Work to complete - Here the job is to transcribe the data exactly while omitting the images.

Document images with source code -
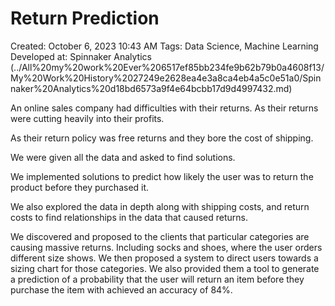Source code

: # Return Prediction

Created: October 6, 2023 10:43 AM
Tags: Data Science, Machine Learning
Developed at: Spinnaker Analytics (../All%20my%20work%20Ever%206517ef85bb234fe9b62b79b0a4608f13/My%20Work%20History%2027249e2628ea4e3a8ca4eb4a5c0e51a0/Spinnaker%20Analytics%20d18bd6573a9f4e64bcbb17d9d4997432.md)

An online sales company had difficulties with their returns. As their returns were cutting heavily into their profits.

As their return policy was free returns and they bore the cost of shipping.

We were given all the data and asked to find solutions.

We implemented solutions to predict how likely the user was to return the product before they purchased it. 

We also explored the data in depth along with shipping costs, and return costs to find relationships in the data that caused returns.

We discovered and proposed to the clients that particular categories are causing massive returns. Including socks and shoes, where the user orders different size shows. We then proposed a system to direct users towards a sizing chart for those categories. We also provided them a tool to generate a prediction of a probability that the user will return an item before they purchase the item with achieved an accuracy of 84%.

Response -
Source code

: # Return Prediction

Created: October 6, 2023 10:43 AM
Tags: Data Science, Machine Learning
Developed at: Spinnaker Analytics (../All%20my%20work%20Ever%206517ef85bb234fe9b62b79b0a4608f13/My%20Work%20History%2027249e2628ea4e3a8ca4eb4a5c0e51a0/Spinnaker%20Analytics%20d18bd6573a9f4e64bcbb17d9d4997432.md)

An online sales company had difficulties with their returns. As their returns were cutting heavily into their profits.

As their return policy was free returns and they bore the cost of shipping.

We were given all the data and asked to find solutions.

We implemented solutions to predict how likely the user was to return the product before they purchased it. 

We also explored the data in depth along with shipping costs, and return costs to find relationships in the data that caused returns.

We discovered and proposed to the clients that particular categories are causing massive returns. Including socks and shoes, where the user orders different size shows. We then proposed a system to direct users towards a sizing chart for those categories. We also provided them a tool to generate a prediction of a probability that the user will return an item before they purchase the item with achieved an accuracy of 84%.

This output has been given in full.